Problem requirements → Go through the material below and copy each line exactly.

== Segment start ==

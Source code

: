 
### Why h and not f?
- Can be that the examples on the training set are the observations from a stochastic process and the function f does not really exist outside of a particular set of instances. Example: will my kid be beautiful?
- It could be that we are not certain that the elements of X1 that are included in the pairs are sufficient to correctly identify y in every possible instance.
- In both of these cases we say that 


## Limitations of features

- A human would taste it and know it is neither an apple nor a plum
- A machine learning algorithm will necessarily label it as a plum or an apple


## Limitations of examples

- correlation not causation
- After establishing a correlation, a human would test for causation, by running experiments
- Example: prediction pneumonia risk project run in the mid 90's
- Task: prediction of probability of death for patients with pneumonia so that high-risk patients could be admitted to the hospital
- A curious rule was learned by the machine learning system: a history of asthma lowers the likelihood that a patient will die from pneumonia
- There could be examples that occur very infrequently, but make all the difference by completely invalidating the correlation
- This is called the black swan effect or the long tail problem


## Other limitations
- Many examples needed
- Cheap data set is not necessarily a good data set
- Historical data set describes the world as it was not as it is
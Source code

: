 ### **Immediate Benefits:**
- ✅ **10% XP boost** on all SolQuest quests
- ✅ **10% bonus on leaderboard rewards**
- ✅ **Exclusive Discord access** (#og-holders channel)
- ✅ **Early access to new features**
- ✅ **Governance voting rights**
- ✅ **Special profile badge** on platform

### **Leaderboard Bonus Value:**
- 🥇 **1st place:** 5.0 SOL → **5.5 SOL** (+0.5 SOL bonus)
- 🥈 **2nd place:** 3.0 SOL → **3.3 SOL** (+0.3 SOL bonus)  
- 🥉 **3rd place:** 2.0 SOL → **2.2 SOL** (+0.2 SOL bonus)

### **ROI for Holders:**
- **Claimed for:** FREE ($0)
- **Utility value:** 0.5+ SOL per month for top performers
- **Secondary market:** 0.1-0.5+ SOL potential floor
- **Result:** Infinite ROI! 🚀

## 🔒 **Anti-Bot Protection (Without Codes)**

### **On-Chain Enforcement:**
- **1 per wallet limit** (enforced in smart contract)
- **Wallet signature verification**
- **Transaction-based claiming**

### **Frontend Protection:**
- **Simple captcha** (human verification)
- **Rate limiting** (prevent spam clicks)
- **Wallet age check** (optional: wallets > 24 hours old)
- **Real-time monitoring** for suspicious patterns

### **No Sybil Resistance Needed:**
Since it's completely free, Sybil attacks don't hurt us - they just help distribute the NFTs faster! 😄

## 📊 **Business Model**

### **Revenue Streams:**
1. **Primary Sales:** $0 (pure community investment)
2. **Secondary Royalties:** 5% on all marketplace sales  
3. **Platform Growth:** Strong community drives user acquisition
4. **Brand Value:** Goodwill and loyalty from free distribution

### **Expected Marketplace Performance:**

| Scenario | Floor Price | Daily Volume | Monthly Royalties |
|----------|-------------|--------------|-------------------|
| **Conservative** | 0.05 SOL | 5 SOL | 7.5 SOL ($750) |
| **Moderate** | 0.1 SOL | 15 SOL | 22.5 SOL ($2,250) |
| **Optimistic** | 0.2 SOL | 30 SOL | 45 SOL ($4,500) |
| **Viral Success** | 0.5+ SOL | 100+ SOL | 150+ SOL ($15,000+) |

== Segment end ==

Your response →
Source code

: 
### Why h and not f?
- Can be that the examples on the training set are the observations from a stochastic process and the function f does not really exist outside of a particular set of instances. Example: will my kid be beautiful?
- It could be that we are not certain that the elements of X1 that are included in the pairs are sufficient to correctly identify y in every possible instance.
- In both of these cases we say that 


## Limitations of features

- A human would taste it and know it is neither an apple nor a plum
- A machine learning algorithm will necessarily label it as a plum or an apple


## Limitations of examples

- correlation not causation
- After establishing a correlation, a human would test for causation, by running experiments
- Example: prediction pneumonia risk project run in the mid 90's
- Task: prediction of probability of death for patients with pneumonia so that high-risk patients could be admitted to the hospital
- A curious rule was learned by the machine learning system: a history of asthma lowers the likelihood that a patient will die from pneumonia
- There could be examples that occur very infrequently, but make all the difference by completely invalidating the correlation
- This is called the black swan effect or the long tail problem


## Other limitations
- Many examples needed
- Cheap data set is not necessarily a good data set
- Historical data set describes the world as it was not as it is
Source code

: ### **Immediate Benefits:**
- ✅ **10% XP boost** on all SolQuest quests
- ✅ **10% bonus on leaderboard rewards**
- ✅ **Exclusive Discord access** (#og-holders channel)
- ✅ **Early access to new features**
- ✅ **Governance voting rights**
- ✅ **Special profile badge** on platform

### **Leaderboard Bonus Value:**
- 🥇 **1st place:** 5.0 SOL → **5.5 SOL** (+0.5 SOL bonus)
- 🥈 **2nd place:** 3.0 SOL → **3.3 SOL** (+0.3 SOL bonus)  
- 🥉 **3rd place:** 2.0 SOL → **2.2 SOL** (+0.2 SOL bonus)

### **ROI for Holders:**
- **Claimed for:** FREE ($0)
- **Utility value:** 0.5+ SOL per month for top performers
- **Secondary market:** 0.1-0.5+ SOL potential floor
- **Result:** Infinite ROI! 🚀

## 🔒 **Anti-Bot Protection (Without Codes)**

### **On-Chain Enforcement:**
- **1 per wallet limit** (enforced in smart contract)
- **Wallet signature verification**
- **Transaction-based claiming**

### **Frontend Protection:**
- **Simple captcha** (human verification)
- **Rate limiting** (prevent spam clicks)
- **Wallet age check** (optional: wallets > 24 hours old)
- **Real-time monitoring** for suspicious patterns

### **No Sybil Resistance Needed:**
Since it's completely free, Sybil attacks don't hurt us - they just help distribute the NFTs faster! 😄

## 📊 **Business Model**

### **Revenue Streams:**
1. **Primary Sales:** $0 (pure community investment)
2. **Secondary Royalties:** 5% on all marketplace sales  
3. **Platform Growth:** Strong community drives user acquisition
4. **Brand Value:** Goodwill and loyalty from free distribution

### **Expected Marketplace Performance:**

| Scenario | Floor Price | Daily Volume | Monthly Royalties |
|----------|-------------|--------------|-------------------|
| **Conservative** | 0.05 SOL | 5 SOL | 7.5 SOL ($750) |
| **Moderate** | 0.1 SOL | 15 SOL | 22.5 SOL ($2,250) |
| **Optimistic** | 0.2 SOL | 30 SOL | 45 SOL ($4,500) |
| **Viral Success** | 0.5+ SOL | 100+ SOL | 150+ SOL ($15,000+) |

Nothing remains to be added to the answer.